Our core mission at The Washington State Department of Commerce is to Strengthen Communities. To accomplish this mission we must embed the values of diversity, equity and inclusion in all aspects of our work.

The services Commerce provides span many aspects of the success of our communities and the people that reside within them. Community services, economic development and competitiveness, energy, housing, local government and all the programs that support these efforts are integral to a thriving Washington. Yet, within each of these areas lie consistent evidence of the disparate impacts that Washingtonians and Tribes face on the basis of race, gender, sexual orientation, and disability among other unique and intersectional identities. This is why it is imperative that we demonstrate and model pro-equity anti-racist principles to ensure fair and equitable outcomes for our customers and for our workforce. We strive to provide excellent services, recruit and build for highly effective teams, and know the only way to accomplish that is by embracing equity as a core principle of our work.

We also recognize that history created disparities in our systems long ago, but as members of that system now, it is our job to change it so that:

  • All of our employees feel valued and can contribute to the important goals of our agency;
  • Our customers receive culturally responsive services that promotes partnership;
  • The business decisions we make are equitable and serve to provide customer satisfaction, financial health, and team health; and
  • No one, internally or externally, is left in the margins.

In accordance with multiple state directives including Gov. Jay Inslee’s April 2018 memorandum on inclusive and respectful work environments, State Human Resources directive 20-02, and Executive Orders 22-01 and 22-02 the agency has sought to recognize the impact, regardless of intent, of our actions in perpetuating inequities among historically marginalized groups, including people of color. This includes how we deliver services and resources to our customers, as well as the agency’s commitment and support to the workforce so that our teams may do their best work.

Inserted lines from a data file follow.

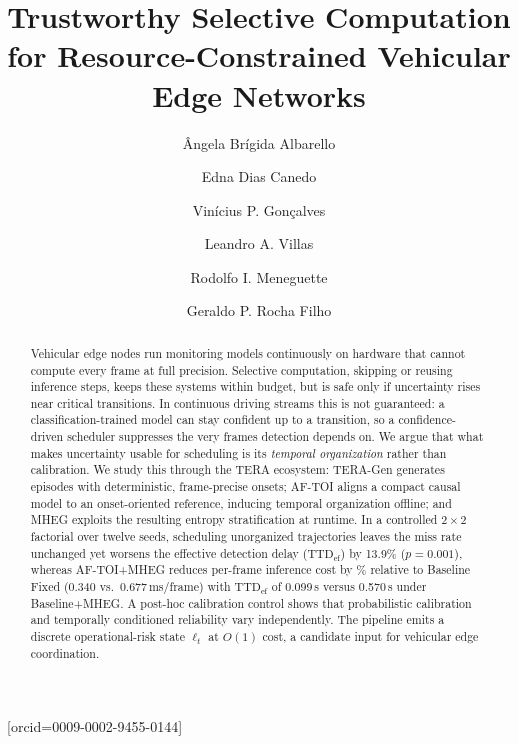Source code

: \documentclass[a4paper,fleqn]{cas-dc}
\begin{document}
\title[mode=title]{Trustworthy Selective Computation for Resource-Constrained Vehicular Edge Networks}
\author[1]{{\^A}ngela Br\'igida Albarello}[orcid=0009-0002-9455-0144]
\cormark[1]
\author[1]{Edna Dias Canedo}
\author[1]{Vin\'icius P. Gon\c{c}alves}
\author[2]{Leandro A. Villas}
\author[3]{Rodolfo I. Meneguette}
\author[1,4]{Geraldo P. Rocha Filho}
\begin{abstract}
Vehicular edge nodes run monitoring models continuously on hardware that
cannot compute every frame at full precision. Selective computation, skipping
or reusing inference steps, keeps these systems within budget, but is safe
only if uncertainty rises near critical transitions. In
continuous driving streams this is not guaranteed: a classification-trained
model can stay confident up to a transition, so a confidence-driven scheduler
suppresses the very frames detection depends on. We argue that what makes
uncertainty usable for scheduling is its \emph{temporal organization} rather
than calibration. We study this through the TERA ecosystem: \mbox{TERA-Gen}
generates episodes with deterministic, frame-precise onsets; \mbox{AF-TOI}
aligns a compact causal model to an onset-oriented reference, inducing
temporal organization offline; and \mbox{MHEG} exploits the resulting entropy
stratification at runtime. In a controlled $2\times2$ factorial over twelve
seeds, scheduling unorganized trajectories leaves the miss rate unchanged yet
worsens the effective detection delay ($\mathrm{TTD}_{\mathrm{ef}}$) by 13.9\%
($p=0.001$), whereas \mbox{AF-TOI}+MHEG reduces per-frame inference cost by
\CostReduction\% relative to Baseline Fixed (0.340 vs.\ 0.677\,ms/frame) with
$\mathrm{TTD}_{\mathrm{ef}}$ of 0.099\,s versus 0.570\,s under Baseline+MHEG.
A post-hoc calibration control shows that probabilistic calibration and
temporally conditioned reliability vary independently. The pipeline emits a
discrete operational-risk state $\ell_t$ at $O(1)$ cost, a candidate input for
vehicular edge coordination.
\end{abstract}
\end{document}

We are responsible for the workplace culture we create today and in the future. Much work remains for us as a department, as teams, and as individuals to accept our responsibility and seize our opportunity to build policies, procedures, systems and practices that promote equity. We know that a respectful work environment that truly values differences helps our entire workforce achieve our mission, accomplish our goals, and builds a workforce able to engage well with our customers and each other.

The goal is institutional and structural change, which requires resources to implement: time, money, skills, and effort. It requires us to do our work differently and build relationships. To that end, I ask that we all turn a critical eye to our policies and practices through some key questions:

  1. What are the desired results and outcomes?
  2. What does the data tell us?
  3. How have communities been engaged or are there opportunities to expand engagement?
  4. Who benefits and who is burdened?
  5. What strategies can you implement to change the story?
  6. How will you ensure accountability, communicate, and evaluate results?

As a public service organization, we will continue to build and sustain a workplace that embeds equity and justice into every action, and where doing so is so simply the default that we may be recognized as an agency that Strengthens All Communities.